April 28, 2010
On the fifteenth day of the rainy season, I was in the doorframe watching the mud pool in the garden with a Malboro in my hand. I felt defiant, in a way that I knew to be ultimately small, to be a human—a goddamn human—who built the roof over his head and cheekily lit a cigarette as the rest of the world turned to mush, like pulp washing down cement rivers.
The echo of feet bounding inside found me and soon Rachel came to the doorframe with a jar and pail, her raincoat already on.
“Worms!” She shook her head like that wasn’t what she’d planned on saying. “Can I play outside?” I told her sure as long as she stayed in the yard and away from the roses. She leapt over slick flagstones and into puddles like it was the first and last day of her life and, throwing the butt into the rain, I tried to remember the last time I felt like that.
April 25, 2010
Shattered glass and whips of coffee swung through the café while tires dragged tablecloths under treads, slinging sweethearts and servers to the doors. A crack of steel against the bar table and the hissing of an engine signaled the proprietor to open his eyes and catch sight of a silver ‘92 Sudan, crumpled with stools through its windows, pinning him in a corner lined with sweeteners and creams. Suddenly the silver door kicked open and the owner’s eyes grew round like golf balls. Under the door stepped a pair of ribboned shoes, followed by the flushed face of a six-year-old through the window frame, her cheeks red like watermelon wedges.
April 22, 2010
Hutch started his day the way he always did. He downed a glass of orange juice, brushed his teeth, stretched outside, and stabbed someone for money.
Stacy started on the Danton’s house as usual. She burnished the gold fixtures, ran a soft cloth over the kitchen’s long planes of marble, and checked on the soil behind the shed, adding lime when the smell was noticeable.
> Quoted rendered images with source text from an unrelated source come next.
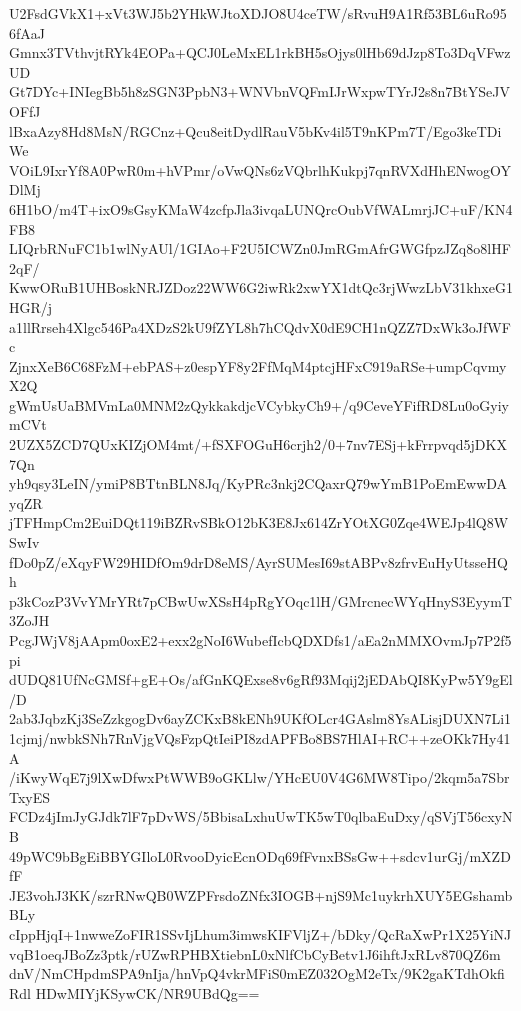 U2FsdGVkX1+xVt3WJ5b2YHkWJtoXDJO8U4ceTW/sRvuH9A1Rf53BL6uRo956fAaJ
Gmnx3TVthvjtRYk4EOPa+QCJ0LeMxEL1rkBH5sOjys0lHb69dJzp8To3DqVFwzUD
Gt7DYc+INIegBb5h8zSGN3PpbN3+WNVbnVQFmIJrWxpwTYrJ2s8n7BtYSeJVOFfJ
lBxaAzy8Hd8MsN/RGCnz+Qcu8eitDydlRauV5bKv4il5T9nKPm7T/Ego3keTDiWe
VOiL9IxrYf8A0PwR0m+hVPmr/oVwQNs6zVQbrlhKukpj7qnRVXdHhENwogOYDlMj
6H1bO/m4T+ixO9sGsyKMaW4zcfpJla3ivqaLUNQrcOubVfWALmrjJC+uF/KN4FB8
LIQrbRNuFC1b1wlNyAUl/1GIAo+F2U5ICWZn0JmRGmAfrGWGfpzJZq8o8lHF2qF/
KwwORuB1UHBoskNRJZDoz22WW6G2iwRk2xwYX1dtQc3rjWwzLbV31khxeG1HGR/j
a1llRrseh4Xlgc546Pa4XDzS2kU9fZYL8h7hCQdvX0dE9CH1nQZZ7DxWk3oJfWFc
ZjnxXeB6C68FzM+ebPAS+z0espYF8y2FfMqM4ptcjHFxC919aRSe+umpCqvmyX2Q
gWmUsUaBMVmLa0MNM2zQykkakdjcVCybkyCh9+/q9CeveYFifRD8Lu0oGyiymCVt
2UZX5ZCD7QUxKIZjOM4mt/+fSXFOGuH6crjh2/0+7nv7ESj+kFrrpvqd5jDKX7Qn
yh9qsy3LeIN/ymiP8BTtnBLN8Jq/KyPRc3nkj2CQaxrQ79wYmB1PoEmEwwDAyqZR
jTFHmpCm2EuiDQt119iBZRvSBkO12bK3E8Jx614ZrYOtXG0Zqe4WEJp4lQ8WSwIv
fDo0pZ/eXqyFW29HIDfOm9drD8eMS/AyrSUMesI69stABPv8zfrvEuHyUtsseHQh
p3kCozP3VvYMrYRt7pCBwUwXSsH4pRgYOqc1lH/GMrcnecWYqHnyS3EyymT3ZoJH
PcgJWjV8jAApm0oxE2+exx2gNoI6WubefIcbQDXDfs1/aEa2nMMXOvmJp7P2f5pi
dUDQ81UfNcGMSf+gE+Os/afGnKQExse8v6gRf93Mqij2jEDAbQI8KyPw5Y9gEl/D
2ab3JqbzKj3SeZzkgogDv6ayZCKxB8kENh9UKfOLcr4GAslm8YsALisjDUXN7Li1
1cjmj/nwbkSNh7RnVjgVQsFzpQtIeiPI8zdAPFBo8BS7HlAI+RC++zeOKk7Hy41A
/iKwyWqE7j9lXwDfwxPtWWB9oGKLlw/YHcEU0V4G6MW8Tipo/2kqm5a7SbrTxyES
FCDz4jImJyGJdk7lF7pDvWS/5BbisaLxhuUwTK5wT0qlbaEuDxy/qSVjT56cxyNB
49pWC9bBgEiBBYGIloL0RvooDyicEcnODq69fFvnxBSsGw++sdcv1urGj/mXZDfF
JE3vohJ3KK/szrRNwQB0WZPFrsdoZNfx3IOGB+njS9Mc1uykrhXUY5EGshambBLy
cIppHjqI+1nwweZoFIR1SSvIjLhum3imwsKIFVljZ+/bDky/QcRaXwPr1X25YiNJ
vqB1oeqJBoZz3ptk/rUZwRPHBXtiebnL0xNlfCbCyBetv1J6ihftJxRLv870QZ6m
dnV/NmCHpdmSPA9nIja/hnVpQ4vkrMFiS0mEZ032OgM2eTx/9K2gaKTdhOkfiRdl
HDwMIYjKSywCK/NR9UBdQg==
The constable searched an alleged man’s bedside table, investigating outside of his authority. In it he found a Nintendo DS, Lucky Strike cigarettes, a picture of his son, and a journal with individual sins jotted in small lettering, crowding the white pages from cover to cover.
April 19, 2010
The gym floorboards rattled under the electrical exuberance of feet in the bleachers. High school boys jogged onto the court in predestined triumph, their jerseys streaming in line like a solid, red flag. In the tornado of noise, hands clapped synchronous thunder and beautifully discordant voices drowned the celebratory music. Enthusiasm savagely slung from one side of the bleachers to the other as names blared from the loudspeaker. Deep in the heart of the energy, I pounded my chest in furious pride and stretched my mouth in cheer until I felt my father tug on my shirt. He was clutching his arm. He was crying.
April 16, 2010
Slabs of heat rose from the BBQ across the yard. Pentor had always liked staring at columns of tangled warmth and smoke, warping the trees behind it like funhouse mirrors, and he didn’t mind sacrificing conversation with Betty to look. There wasn’t much to lose anyhow.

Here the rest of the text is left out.